石井・中田研究室

スタッフ

  • 教授 石井昭彦
  • 教授 中田憲男

研究内容

 広い意味で炭素と水素以外の典型元素のことをヘテロ原子と言います。炭素と水素からなる炭化水素にヘテロ原子が官能基として加わることで,アルコールやアミンのような様々な性質をもつ有機化合物が派生しますが,さらにそこに遷移金属元素が加わると,また違った面白い性質が現れます。私たちは,ヘテロ原子のみならず,それと遷移金属元素を組み合わせることで,従来にない性質をもつ物質の合成と,そのような性質をもたらすヘテロ原子と遷移金属元素の相乗効果を解明する研究を行っています。炭素骨格-ヘテロ原子-遷移金属元素の組合せは無限にあり,このような研究は無限の可能性を秘めていると言えます。

[最近の研究から]
① ジベンゾバレレンと呼ばれる炭素骨格とヘテロ原子を含む化合物が強い蛍光を発することを見出しました。Eの部分が周期表16族元素のO,S,Se,Teの化合物を合成し,光物性をはじめとする諸物性を実験と理論計算の両面から系統的に比較することで,16族元素の特徴を明らかにしました。また,この系では,置換基R1とR2の電子的性質をチューニングすることで,蛍光を青色から赤色〜近赤外に変化させることができます。さらにEの部分が14族のCとSi,15族のPの化合物も合成し,ヘテロ原子の種類により物性がどのように変化するか研究しています。
これらのルミネッセンス化合物は機能性電子材料や化学センサーとしての様々な応用も期待されます。
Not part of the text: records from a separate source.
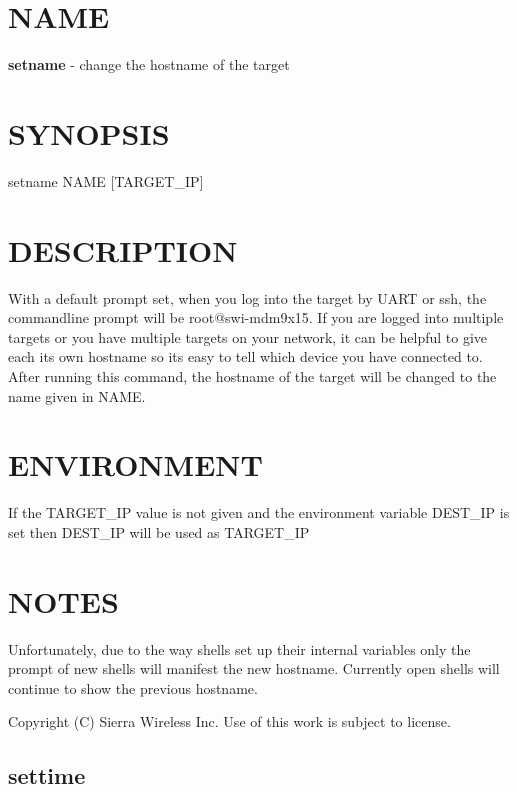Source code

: \section*{N\+A\+M\+E}

{\bfseries setname} -\/ change the hostname of the target

\section*{S\+Y\+N\+O\+P\+S\+I\+S}

{\ttfamily setname N\+A\+M\+E \mbox{[}T\+A\+R\+G\+E\+T\+\_\+\+I\+P\mbox{]}}~\newline


\section*{D\+E\+S\+C\+R\+I\+P\+T\+I\+O\+N}

With a default prompt set, when you log into the target by U\+A\+R\+T or ssh, the commandline prompt will be root@swi-\/mdm9x15. If you are logged into multiple targets or you have multiple targets on your network, it can be helpful to give each its own hostname so its easy to tell which device you have connected to. After running this command, the hostname of the target will be changed to the name given in N\+A\+M\+E.

\section*{E\+N\+V\+I\+R\+O\+N\+M\+E\+N\+T}

\begin{DoxyVerb}If the TARGET_IP value is not given and the environment variable DEST_IP
is set then DEST_IP will be used as TARGET_IP
\end{DoxyVerb}


\section*{N\+O\+T\+E\+S}

Unfortunately, due to the way shells set up their internal variables only the prompt of new shells will manifest the new hostname. Currently open shells will continue to show the previous hostname.



 Copyright (C) Sierra Wireless Inc. Use of this work is subject to license. \hypertarget{toolsHost_settime}{}\subsection{settime}\label{toolsHost_settime}
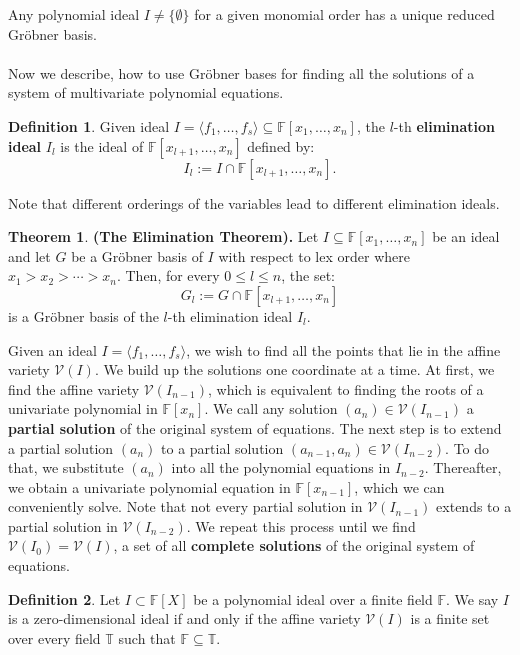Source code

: \documentclass[thesis=M,english]{FITthesis}[2012/10/20]
\theoremstyle{remark}
\theoremstyle{definition}
\newtheorem{DF}{Definition}[section]
\newtheorem{theorem}{Theorem}[section]
\begin{document}
\noindent Any polynomial ideal $I\neq \{\emptyset\}$ for a given monomial order has a unique reduced Gröbner basis. 
\\
\\
\noindent Now we describe, how to use Gröbner bases for finding all the solutions of a system of multivariate polynomial equations.
\begin{DF}
Given ideal $I = \langle f_1,\ldots,f_s\rangle \subseteq \mathbb{F}[x_1,\ldots,x_n]$, the $l$-th \textbf{elimination ideal} $I_l$ is the ideal of $\mathbb{F}[x_{l+1},\ldots,x_n]$ defined by:
$$
I_l := I \cap \mathbb{F}[x_{l+1},\ldots,x_n].
$$
\end{DF}
\noindent Note that different orderings of the variables lead to different elimination ideals.
\begin{theorem}
\textbf{(The Elimination Theorem).} Let $I \subseteq \mathbb{F}[x_1,\ldots,x_n]$ be an ideal and let $G$ be a Gröbner basis of $I$ with respect to lex order where $x_1 > x_2 > \cdots > x_n$. Then, for every $0\leq l \leq n$, the set:
$$
G_l := G \cap \mathbb{F}[x_{l+1},\ldots,x_n]
$$
is a Gröbner basis of the $l$-th elimination ideal $I_l$.
\end{theorem}
\vphantom{.}
\noindent Given an ideal $I = \langle f_1,\ldots,f_s \rangle$, we wish to find all the points that lie in the affine variety $\mathcal{V}(I)$. We build up the solutions one coordinate at a time. At first, we find the affine variety $\mathcal{V}(I_{n-1})$, which is equivalent to finding the roots of a univariate polynomial in $\mathbb{F}[x_n]$. We call any solution $(a_n) \in \mathcal{V}(I_{n-1})$ a \textbf{partial solution} of the original system of equations. The next step is to extend a partial solution $(a_n)$ to a partial solution $(a_{n-1},a_n) \in \mathcal{V}(I_{n-2})$. To do that, we substitute $(a_n)$ into all the polynomial equations in $I_{n-2}$. Thereafter, we obtain a univariate polynomial equation in $\mathbb{F}[x_{n-1}]$, which we can conveniently solve. Note that not every partial solution in $\mathcal{V}(I_{n-1})$ extends to a partial solution in $\mathcal{V}(I_{n-2})$. We repeat this process until we find $\mathcal{V}(I_0) = \mathcal{V}(I)$, a set of all \textbf{complete solutions} of the original system of equations.
\begin{DF}
Let $I \subset \mathbb{F}[X]$ be a polynomial ideal over a finite field $\mathbb{F}$. We say $I$ is a zero-dimensional ideal if and only if the affine variety $\mathcal{V}(I)$ is a finite set over every field $\mathbb{T}$ such that $\mathbb{F} \subseteq\mathbb{T}$.
\end{DF}
\end{document}
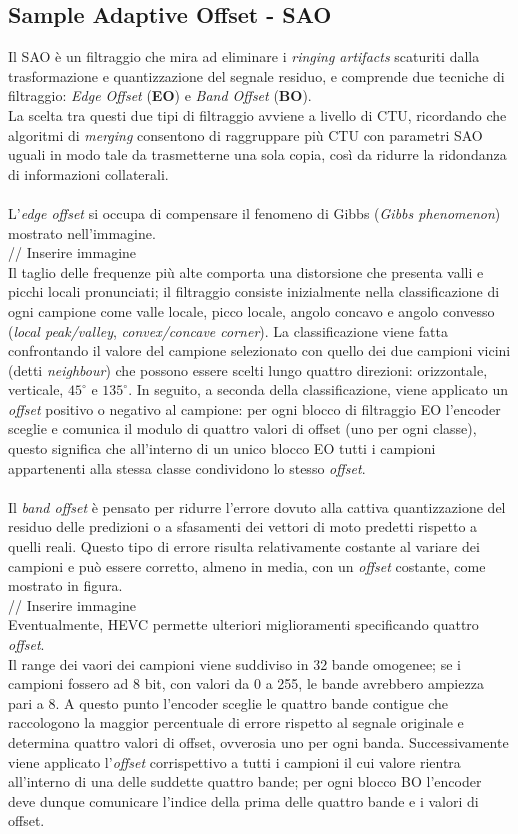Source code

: \subsection{Sample Adaptive Offset - SAO}
Il SAO è un filtraggio che mira ad eliminare i \emph{ringing artifacts} 
scaturiti dalla trasformazione e quantizzazione del segnale residuo, e 
comprende due tecniche di filtraggio: \emph{Edge Offset} (\textbf{EO}) e 
\emph{Band Offset} (\textbf{BO}).\\
La scelta tra questi due tipi di filtraggio avviene a livello di CTU, ricordando
che  algoritmi di \emph{merging} consentono di raggruppare più CTU con parametri
SAO uguali in modo tale da trasmetterne una sola copia, così da ridurre la 
ridondanza di informazioni collaterali.
\\ \\
L'\emph{edge offset} si occupa di compensare il fenomeno di Gibbs (\emph{Gibbs
phenomenon}) mostrato nell'immagine.
\\
// Inserire immagine
\\
Il taglio delle frequenze più alte comporta una distorsione che presenta valli e
picchi locali pronunciati; il filtraggio consiste inizialmente nella 
classificazione di ogni campione come valle locale, picco locale, angolo concavo
e angolo convesso (\emph{local peak/valley}, \emph{convex/concave corner}).
La classificazione viene fatta confrontando il valore del campione selezionato 
con quello dei due campioni vicini (detti \emph{neighbour}) che possono essere 
scelti lungo quattro direzioni: orizzontale, verticale, $45^{\circ}$ e 
$135^{\circ}$. In seguito, a seconda della classificazione, viene applicato un
\emph{offset} positivo o negativo al campione: per ogni blocco di filtraggio EO
l'encoder sceglie e comunica il modulo di quattro valori di offset (uno per ogni
classe), questo significa che all'interno di un unico blocco EO tutti i campioni
appartenenti alla stessa classe condividono lo stesso \emph{offset}.
\\ \\
Il \emph{band offset} è pensato per ridurre l'errore dovuto alla cattiva 
quantizzazione del residuo delle predizioni o a sfasamenti dei vettori di moto 
predetti rispetto a quelli reali. Questo tipo di errore risulta relativamente 
costante al variare dei campioni e può essere corretto, almeno in media, con un 
\emph{offset} costante, come mostrato in figura.
\\
// Inserire immagine
\\
Eventualmente, HEVC permette ulteriori miglioramenti specificando quattro 
\emph{offset}. \\
Il range dei vaori dei campioni viene suddiviso in 32 bande omogenee; se i 
campioni fossero ad 8 bit, con valori da 0 a 255, le bande avrebbero ampiezza 
pari a 8. A questo punto l'encoder sceglie le quattro bande contigue che 
raccologono la maggior percentuale di errore rispetto al segnale originale e 
determina quattro valori di offset, ovverosia uno per ogni banda. 
Successivamente viene applicato l'\emph{offset} corrispettivo a tutti i campioni
il cui valore rientra all'interno di una delle suddette quattro bande; per ogni 
blocco BO l'encoder deve dunque comunicare l'indice della prima delle quattro 
bande e i valori di offset.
② 炭素の二価化学種(カルベン)の高周期類縁体であるテトリレン(Si, Ge, Sn, Pb)は、オクテット則を満たさない中性二配位の化学種であり, 非占有軌道と孤立電子対を有することから極めて高い反応性をもっています。私たちは,窒素とリンで構成されたイミノホスホナミド配位子を導入したテトリレンの合成と性質に関する研究を行っています。これらのテトリレンは強力な電子供与性を有しており,その性質に起因した特異な反応性の発現やユニークな構造をもつ金属錯体の配位子として利用できることを見出しました。例えば,ケイ素二価化学種(シリレン)とロジウム錯体との反応では,珍しいY字型構造を有する14電子錯体やケイ素‐ロジウム間に二重結合性を示すカチオン性錯体の生成を明らかにしました。